Last Updated Jul 1, 2009 12:21 PM EDT

With workers stressing over their retirement plan balances, more people are calling for a return to some form of traditional employer sponsored pension or lifetime income guarantee. Let me break this to you gently: it's not going to happen. While policy wonks and commentators may debate it, the vast majority of employers have no stomach for it. You need to accept that your retirement is your responsibility, and plan accordingly.

Short History of Success. Contrary to popular opinion, employer based pension plans had a very short history of success. They ran well from about the mid 1940s through about the mid 1970s, and then big cracks started to develop in the system. Basically, many employers over-promised and underfunded these plans. Once they figured out how much it would cost to guarantee a worker's pay for 20 or 30 years in retirement, they began to back away from the benefits. And the trend has continued ever since.

Strange Beginning. In fact, employer pensions took off in large part as a result of wage freezes instituted during World War II. The costs of fringe benefits were exempt from the wage freeze provisions, so employers upped wages by promising to fund worker retirement plans. But the plans distorted the calculation of total wages paid to employees, which of course was their original intent. This distortion came back to haunt employers when times got tight.

  • As pension costs rose, employers had to continue to pump more money into the plans, yet the employees had no idea how much it costs. So in the employees' minds, they weren't getting raises, but in the employer's mind, they were. This tension with employee benefits has existed ever since.
  • When you think about it, there's no business reason why your employer should agree to fund your retirement any more than they should agree to pay your mortgage.
More Flexibility. Today, employers prefer defined contribution plans, like 401(k) or profit sharing plans, where the employer knows the dollar amount it must contribute each year.
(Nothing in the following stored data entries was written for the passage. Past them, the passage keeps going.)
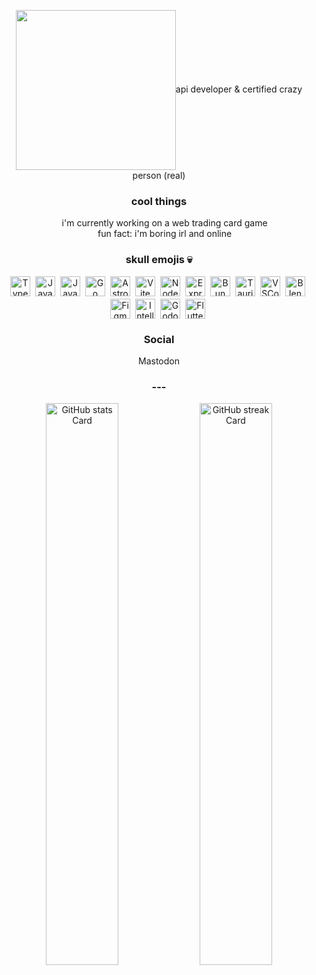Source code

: 
<div id="toc">
  <ul align="center" style="list-style: none">
    <img align="center" height=256 src="https://avatars.githubusercontent.com/u/182702331?v=4>
    <summary>
      <h1>
        ryan
      </h1>
    </summary>
  </ul>
</div>

 **<h2 align="center">api developer & certified crazy person (real)</h2>**

**<h3 align="center">cool things</h3>**

- i'm currently working on a web trading card game
- fun fact: i'm boring irl and online

 **<h3 align="center">skull emojis 💀</h3>**

<div style="display: flex; flex-wrap: wrap; gap: 4px; justify-content: center;" align="center"><img src="https://skillicons.dev/icons?i=typescript" height="32" alt="TypeScript" style="margin-right: 4px"> <img src="https://skillicons.dev/icons?i=javascript" height="32" alt="JavaScript" style="margin-right: 4px"> <img src="https://skillicons.dev/icons?i=java" height="32" alt="Java" style="margin-right: 4px"> <img src="https://skillicons.dev/icons?i=go" height="32" alt="Go" style="margin-right: 4px"> <img src="https://skillicons.dev/icons?i=astro" height="32" alt="Astro" style="margin-right: 4px"> <img src="https://skillicons.dev/icons?i=vite" height="32" alt="Vite" style="margin-right: 4px"> <img src="https://skillicons.dev/icons?i=nodejs" height="32" alt="Node.js" style="margin-right: 4px"> <img src="https://skillicons.dev/icons?i=express" height="32" alt="Express" style="margin-right: 4px"> <img src="https://skillicons.dev/icons?i=bun" height="32" alt="Bun" style="margin-right: 4px"> <img src="https://skillicons.dev/icons?i=tauri" height="32" alt="Tauri" style="margin-right: 4px"> <img src="https://skillicons.dev/icons?i=vscode" height="32" alt="VSCode" style="margin-right: 4px"> <img src="https://skillicons.dev/icons?i=blender" height="32" alt="Blender" style="margin-right: 4px"> <img src="https://skillicons.dev/icons?i=figma" height="32" alt="Figma" style="margin-right: 4px"> <img src="https://skillicons.dev/icons?i=idea" height="32" alt="Intellij" style="margin-right: 4px"> <img src="https://skillicons.dev/icons?i=godot" height="32" alt="Godot" style="margin-right: 4px"> <img src="https://skillicons.dev/icons?i=flutter" height="32" alt="Flutter" style="margin-right: 4px"></div>

<h3 align="center">Social</h3>
<div style="display: flex; flex-wrap: wrap; gap: 4px; justify-content: center;" align="center"><a rel="me" href="https://opencoaster.net/@ryan" align="center">Mastodon</a></div>

<h3 align="center">---</h3>

<p align="center">
  <img width="48%" src="https://github-readme-stats.vercel.app/api?username=rhawkins030&theme=react&hide_title=false&hide_rank=false&show_icons=false&include_all_commits=false&count_private=true&line_height=23" alt="GitHub stats Card" />
  <img width="48%" src="https://streak-stats.demolab.com/?user=rhawkins030&theme=react&hide_border=false&date_format=M+j%5B%2C+Y%5D&mode=daily&hide_total_contributions=false&hide_current_streak=false&hide_longest_streak=false&card_height=200" alt="GitHub streak Card" />
</p>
And the employee sees the contribution. This gives a truer picture of total wages, and allows for more flexibility on the part of both the employer and employee. If an employer is concerned about your retirement, and many are, they can simply decide to put more money into these defined contribution plans on your behalf.
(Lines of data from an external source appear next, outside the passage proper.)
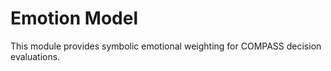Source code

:# Emotion Model

This module provides symbolic emotional weighting for COMPASS decision evaluations.

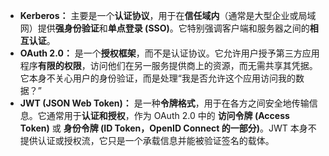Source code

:- **Kerberos：** 主要是一个**认证协议**，用于在**信任域内**（通常是大型企业或局域网）提供**强身份验证**和**单点登录 (SSO)**。它特别强调客户端和服务器之间的**相互认证**。
- **OAuth 2.0：** 是一个**授权框架**，而不是认证协议。它允许用户授予第三方应用程序**有限的权限**，访问他们在另一服务提供商上的资源，而无需共享其凭据。它本身不关心用户的身份验证，而是处理“我是否允许这个应用访问我的数据？”
- **JWT (JSON Web Token)：** 是一种**令牌格式**，用于在各方之间安全地传输信息。它通常用于**认证和授权**，作为 OAuth 2.0 中的 **访问令牌 (Access Token)** 或 **身份令牌 (ID Token，OpenID Connect 的一部分)**。JWT 本身不提供认证或授权流，它只是一个承载信息并能被验证签名的载体。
Multiple Employers. Moreover, in today's globally competitive and rapidly changing markets, traditional pensions aren't generally helpful to many workers. If you're like the average employee, you'll have between five and 10 employers throughout your working career. Pension benefits are skewed to those who work for one employer over a long period of time. Thus, if you have multiple employers over the years, you'll find that you basically didn't accrue many benefits from any employer.
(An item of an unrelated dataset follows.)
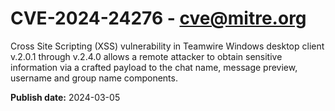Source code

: # CVE-2024-24276 - cve@mitre.org

Cross Site Scripting (XSS) vulnerability in Teamwire Windows desktop client v.2.0.1 through v.2.4.0 allows a remote attacker to obtain sensitive information via a crafted payload to the chat name, message preview, username and group name components.

**Publish date:** 2024-03-05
  • If you're changing jobs frequently, a better deal is to get a 401(k) match or profit sharing contribution that you own and control right off the bat. That way, you have a clear sense of what you're being paid, and you know what you can take with you when you leave for greener pastures.
Consider the Facts. The industries with the history of the strongest pension benefits were airlines and autos. But unfortunately, the hidden costs of these programs, sometimes referred to as legacy costs, was one of the primary reasons many of these firms failed. And when they failed, some of the promised retirement benefits disappeared as well.
  • There's no easy answer to the retirement challenge. Global competition requires workplace flexibly for both employers and employees. Otherwise, you won't be in business or have a job for very long. So as tough as it is, the 401(k), IRA and every other form of individual investment account are your best tools for building long term financial independence.
  • The real problem with retirement planning is that people save too little and take too much risk with what they have saved. I'll talk about that in future posts.
Bottom line. Employer based pension plans were a nice deal for those who got them, but they aren't coming back. So make sure you're saving at least 10 to 15 percent of pay each year, and invest it prudently.